Your goal: Write out each line from the data below that includes the word "oder".

*** Opening of Extracted entries ***

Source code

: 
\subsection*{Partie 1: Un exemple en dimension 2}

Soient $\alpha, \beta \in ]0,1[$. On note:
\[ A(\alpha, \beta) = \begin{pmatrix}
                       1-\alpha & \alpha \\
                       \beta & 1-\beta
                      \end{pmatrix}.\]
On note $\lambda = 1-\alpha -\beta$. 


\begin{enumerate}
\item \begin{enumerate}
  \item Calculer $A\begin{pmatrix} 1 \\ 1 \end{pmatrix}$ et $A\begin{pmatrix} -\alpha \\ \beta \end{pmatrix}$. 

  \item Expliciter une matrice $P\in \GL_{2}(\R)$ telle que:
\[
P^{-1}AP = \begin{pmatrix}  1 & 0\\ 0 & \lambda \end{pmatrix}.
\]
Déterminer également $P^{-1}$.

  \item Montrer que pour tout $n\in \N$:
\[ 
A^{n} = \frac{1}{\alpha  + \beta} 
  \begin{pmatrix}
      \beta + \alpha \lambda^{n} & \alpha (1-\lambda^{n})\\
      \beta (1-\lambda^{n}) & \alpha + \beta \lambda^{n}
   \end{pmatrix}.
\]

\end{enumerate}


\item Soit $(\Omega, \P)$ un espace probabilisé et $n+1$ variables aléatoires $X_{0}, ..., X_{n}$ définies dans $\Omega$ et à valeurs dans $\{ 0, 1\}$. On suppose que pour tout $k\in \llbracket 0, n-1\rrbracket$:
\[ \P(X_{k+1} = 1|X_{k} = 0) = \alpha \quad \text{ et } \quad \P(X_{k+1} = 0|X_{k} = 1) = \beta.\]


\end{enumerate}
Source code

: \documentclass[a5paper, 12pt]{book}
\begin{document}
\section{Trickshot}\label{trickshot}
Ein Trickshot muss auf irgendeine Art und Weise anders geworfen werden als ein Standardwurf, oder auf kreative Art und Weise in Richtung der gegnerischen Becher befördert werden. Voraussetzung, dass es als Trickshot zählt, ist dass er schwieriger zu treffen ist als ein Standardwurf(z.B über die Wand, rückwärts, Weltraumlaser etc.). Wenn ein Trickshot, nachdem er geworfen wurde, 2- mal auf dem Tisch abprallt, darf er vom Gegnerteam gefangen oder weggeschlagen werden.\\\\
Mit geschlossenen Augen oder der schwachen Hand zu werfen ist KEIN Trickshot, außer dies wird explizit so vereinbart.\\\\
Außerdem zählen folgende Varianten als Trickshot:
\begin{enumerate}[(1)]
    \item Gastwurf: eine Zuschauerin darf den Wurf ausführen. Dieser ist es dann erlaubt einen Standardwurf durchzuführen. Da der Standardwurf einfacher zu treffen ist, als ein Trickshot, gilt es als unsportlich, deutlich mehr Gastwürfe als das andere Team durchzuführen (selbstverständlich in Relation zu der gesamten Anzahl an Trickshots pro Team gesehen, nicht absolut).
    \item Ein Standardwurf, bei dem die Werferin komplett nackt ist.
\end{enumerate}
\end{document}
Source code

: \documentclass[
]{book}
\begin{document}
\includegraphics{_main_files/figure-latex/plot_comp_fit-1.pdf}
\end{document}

*** Close of Extracted entries ***

Response for this exercise:
Ein Trickshot muss auf irgendeine Art und Weise anders geworfen werden als ein Standardwurf, oder auf kreative Art und Weise in Richtung der gegnerischen Becher befördert werden. Voraussetzung, dass es als Trickshot zählt, ist dass er schwieriger zu treffen ist als ein Standardwurf(z.B über die Wand, rückwärts, Weltraumlaser etc.). Wenn ein Trickshot, nachdem er geworfen wurde, 2- mal auf dem Tisch abprallt, darf er vom Gegnerteam gefangen oder weggeschlagen werden.\\\\
Mit geschlossenen Augen oder der schwachen Hand zu werfen ist KEIN Trickshot, außer dies wird explizit so vereinbart.\\\\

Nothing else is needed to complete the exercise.